The Dopaminergic Spinal Trigeminal Nucleus Caudalis-Hippocampus Pathway Modulates TMD-Associated Depression via the DRD2/NF-κB/LEPR Signaling Axis

Temporomandibular disorders (TMD), prevalent orofacial conditions with complex etiologies, are frequently accompanied by emotional disturbances whose central nervous mechanisms remain poorly understood. Here, using a unilateral anterior crossbite (UAC) mouse model combined with hippocampal neuronal cultures, we investigated the neural substrates underlying TMD-associated depression. Behavioral analyses revealed that UAC mice exhibited significant depressive-like behaviors. Viral tracing and chemogenetic approaches identified a novel dopaminergic pathway from the spinal trigeminal nucleus caudalis (SpVc) to the hippocampus (HPC). Functional manipulation of this circuit demonstrated that chemogenetic inhibition of SpVc dopaminergic neurons (hM4Di activation) induced depressive-like behaviors, while post-TMD activation (hM3Dq) reversed these behavioral deficits. Additionally, UAC mice exhibited reduced hippocampal expression of dopamine receptor D2 (DRD2) and leptin receptor (LEPR).

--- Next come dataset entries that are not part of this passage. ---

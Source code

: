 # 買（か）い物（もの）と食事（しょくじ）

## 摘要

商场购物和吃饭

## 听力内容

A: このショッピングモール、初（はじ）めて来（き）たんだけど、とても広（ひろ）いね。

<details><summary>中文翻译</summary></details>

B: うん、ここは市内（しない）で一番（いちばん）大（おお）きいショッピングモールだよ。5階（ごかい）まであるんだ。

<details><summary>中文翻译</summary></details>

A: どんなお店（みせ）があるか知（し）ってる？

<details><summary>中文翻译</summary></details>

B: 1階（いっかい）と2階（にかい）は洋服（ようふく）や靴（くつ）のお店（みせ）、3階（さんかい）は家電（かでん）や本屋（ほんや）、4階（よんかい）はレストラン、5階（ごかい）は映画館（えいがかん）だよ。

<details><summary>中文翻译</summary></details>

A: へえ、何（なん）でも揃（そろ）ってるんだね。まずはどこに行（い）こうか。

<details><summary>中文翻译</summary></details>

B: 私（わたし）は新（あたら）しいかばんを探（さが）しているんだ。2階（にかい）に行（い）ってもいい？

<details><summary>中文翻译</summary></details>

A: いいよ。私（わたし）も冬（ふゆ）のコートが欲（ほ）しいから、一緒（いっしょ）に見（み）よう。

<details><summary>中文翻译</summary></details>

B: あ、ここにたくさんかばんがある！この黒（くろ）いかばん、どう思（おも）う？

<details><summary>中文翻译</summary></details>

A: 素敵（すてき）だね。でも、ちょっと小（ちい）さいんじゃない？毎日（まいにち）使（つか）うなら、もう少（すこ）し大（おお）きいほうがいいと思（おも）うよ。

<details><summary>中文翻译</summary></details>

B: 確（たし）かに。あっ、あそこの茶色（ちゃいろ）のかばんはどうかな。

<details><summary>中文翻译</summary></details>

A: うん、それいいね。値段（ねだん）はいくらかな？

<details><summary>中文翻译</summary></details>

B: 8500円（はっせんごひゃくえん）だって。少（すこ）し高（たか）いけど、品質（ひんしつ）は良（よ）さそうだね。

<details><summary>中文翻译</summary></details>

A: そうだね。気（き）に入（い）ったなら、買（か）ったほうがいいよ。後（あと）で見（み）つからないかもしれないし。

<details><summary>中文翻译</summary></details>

In vitro experiments established that DRD2 overexpression upregulated LEPR through nuclear factor kappa-B (NF-κB) phosphorylation, while DRD2 inhibition downregulated LEPR, defining a functional DRD2-NF-κB-LEPR signaling axis. Critically, adeno-associated virus (AAV)-mediated DRD2/LEPR overexpression in the hippocampus ameliorated depressive-like behaviors in UAC mice. These findings collectively reveal a previously unrecognized SpVc-HPC dopaminergic circuit that modulates TMD-related depression through the DRD2-NF-κB-LEPR axis, offering new insights into potential therapeutic strategies for TMD-associated neuropsychiatric comorbidities.